Documentation > GitHub Wiki on SORMAS duplicate detection variables and logic #23

Candice-Louw · 2021-01-20T12:06:37Z

Situation Description

Duplicate detection in SORMAS is a feature that affects many users. There is currently no documentation that describes which variables are taken into account when this process is executed. This makes it difficult for SORMAS end users to decide which fields to make mandatory to capture, during the contact tracing process for example, to ensure more accurate results.

Feature Description

Create a GitHub Wiki entry dedicated to duplicate detection logic, includicating which variables are taken into consideration during duplicate check for Person entities i.e.
- Case Persons
- Contact Persons
- Event Participants (Persons)
Please complete this per server configuration i.e. DE, CH and international, as different variables are visible on these different systems and it is not clear which are/are not relevant for which configuration.
Please also provide link(s) to the file(s) in the sourcecode where this is programmed so developers may directly access this.

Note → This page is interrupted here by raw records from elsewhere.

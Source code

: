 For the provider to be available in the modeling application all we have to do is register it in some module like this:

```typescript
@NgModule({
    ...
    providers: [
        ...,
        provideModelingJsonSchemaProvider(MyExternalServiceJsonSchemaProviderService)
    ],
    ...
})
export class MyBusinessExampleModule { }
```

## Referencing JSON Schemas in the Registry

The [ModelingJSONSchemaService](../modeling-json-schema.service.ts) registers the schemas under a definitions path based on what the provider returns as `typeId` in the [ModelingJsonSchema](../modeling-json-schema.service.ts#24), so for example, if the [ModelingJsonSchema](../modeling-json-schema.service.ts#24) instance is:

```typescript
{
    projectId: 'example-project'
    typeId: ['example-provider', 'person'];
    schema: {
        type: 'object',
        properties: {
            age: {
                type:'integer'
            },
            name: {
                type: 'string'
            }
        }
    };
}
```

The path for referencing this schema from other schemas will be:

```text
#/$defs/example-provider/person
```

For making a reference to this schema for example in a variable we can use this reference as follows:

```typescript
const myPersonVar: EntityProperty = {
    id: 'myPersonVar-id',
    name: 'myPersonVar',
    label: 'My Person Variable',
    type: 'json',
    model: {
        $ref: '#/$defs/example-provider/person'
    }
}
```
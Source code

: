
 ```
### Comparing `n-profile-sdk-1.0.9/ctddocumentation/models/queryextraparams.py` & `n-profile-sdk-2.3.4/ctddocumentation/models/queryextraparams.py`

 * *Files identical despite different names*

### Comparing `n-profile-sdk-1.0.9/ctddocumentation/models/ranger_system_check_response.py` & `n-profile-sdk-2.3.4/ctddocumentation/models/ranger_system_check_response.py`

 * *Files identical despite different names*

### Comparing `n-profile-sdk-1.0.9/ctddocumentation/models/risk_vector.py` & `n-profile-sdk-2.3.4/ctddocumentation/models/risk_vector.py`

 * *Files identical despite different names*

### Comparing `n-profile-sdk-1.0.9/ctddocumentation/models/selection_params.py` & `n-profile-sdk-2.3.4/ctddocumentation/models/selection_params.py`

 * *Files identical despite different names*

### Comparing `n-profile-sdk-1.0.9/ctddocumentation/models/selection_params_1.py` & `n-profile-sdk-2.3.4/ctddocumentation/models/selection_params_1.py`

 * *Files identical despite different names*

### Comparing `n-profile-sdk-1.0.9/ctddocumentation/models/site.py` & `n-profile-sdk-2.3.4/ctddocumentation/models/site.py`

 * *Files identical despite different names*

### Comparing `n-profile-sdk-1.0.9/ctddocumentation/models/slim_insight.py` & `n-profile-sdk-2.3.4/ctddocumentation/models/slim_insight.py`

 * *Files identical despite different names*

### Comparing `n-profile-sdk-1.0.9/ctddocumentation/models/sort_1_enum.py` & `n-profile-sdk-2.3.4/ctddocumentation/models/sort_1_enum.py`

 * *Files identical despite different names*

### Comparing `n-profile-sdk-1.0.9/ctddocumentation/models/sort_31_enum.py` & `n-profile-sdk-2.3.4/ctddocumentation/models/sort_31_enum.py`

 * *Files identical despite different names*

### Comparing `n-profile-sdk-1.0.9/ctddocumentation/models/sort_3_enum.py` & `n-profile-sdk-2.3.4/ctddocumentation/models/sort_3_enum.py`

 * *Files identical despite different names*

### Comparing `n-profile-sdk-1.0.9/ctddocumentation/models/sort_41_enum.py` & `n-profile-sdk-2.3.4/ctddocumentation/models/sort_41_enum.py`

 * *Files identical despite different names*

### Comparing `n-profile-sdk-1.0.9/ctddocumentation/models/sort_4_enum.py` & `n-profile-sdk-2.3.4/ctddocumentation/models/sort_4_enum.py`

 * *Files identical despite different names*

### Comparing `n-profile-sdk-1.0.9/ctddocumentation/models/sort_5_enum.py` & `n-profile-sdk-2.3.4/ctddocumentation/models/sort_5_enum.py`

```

@bernardsilenou @kwa20 - please include additional entities if needed.

Possible Alternatives

This doesn't necessarily have to be a Wiki entry - it could be documented elsewhere (public) too, please. The request is simply to be able to share this information (URL) when this sort of request comes our way so that it is self-explanatory enough for anyone (technical and non-technical) to be able to understand and access the most up to date version available.

Candice-Louw · 2021-01-20T12:12:19Z

Related to (directly):
SORMAS-Foundation/SORMAS-Project#3787
SORMAS-Foundation/SORMAS-Project#3704
SORMAS-Foundation/SORMAS-Project#2595
(indirectly)
SORMAS-Foundation/SORMAS-Project#4003
https://github.com/hzi-braunschweig/SORMAS-Switzerland/issues/138

JonasCir · 2021-01-20T12:56:05Z

@Candice-Louw what do you think about using GitHub pages for that like we do e.g., in SORMAS-glossary? The good think is by this we would also have a solution to collect all the documentation files in the repo root.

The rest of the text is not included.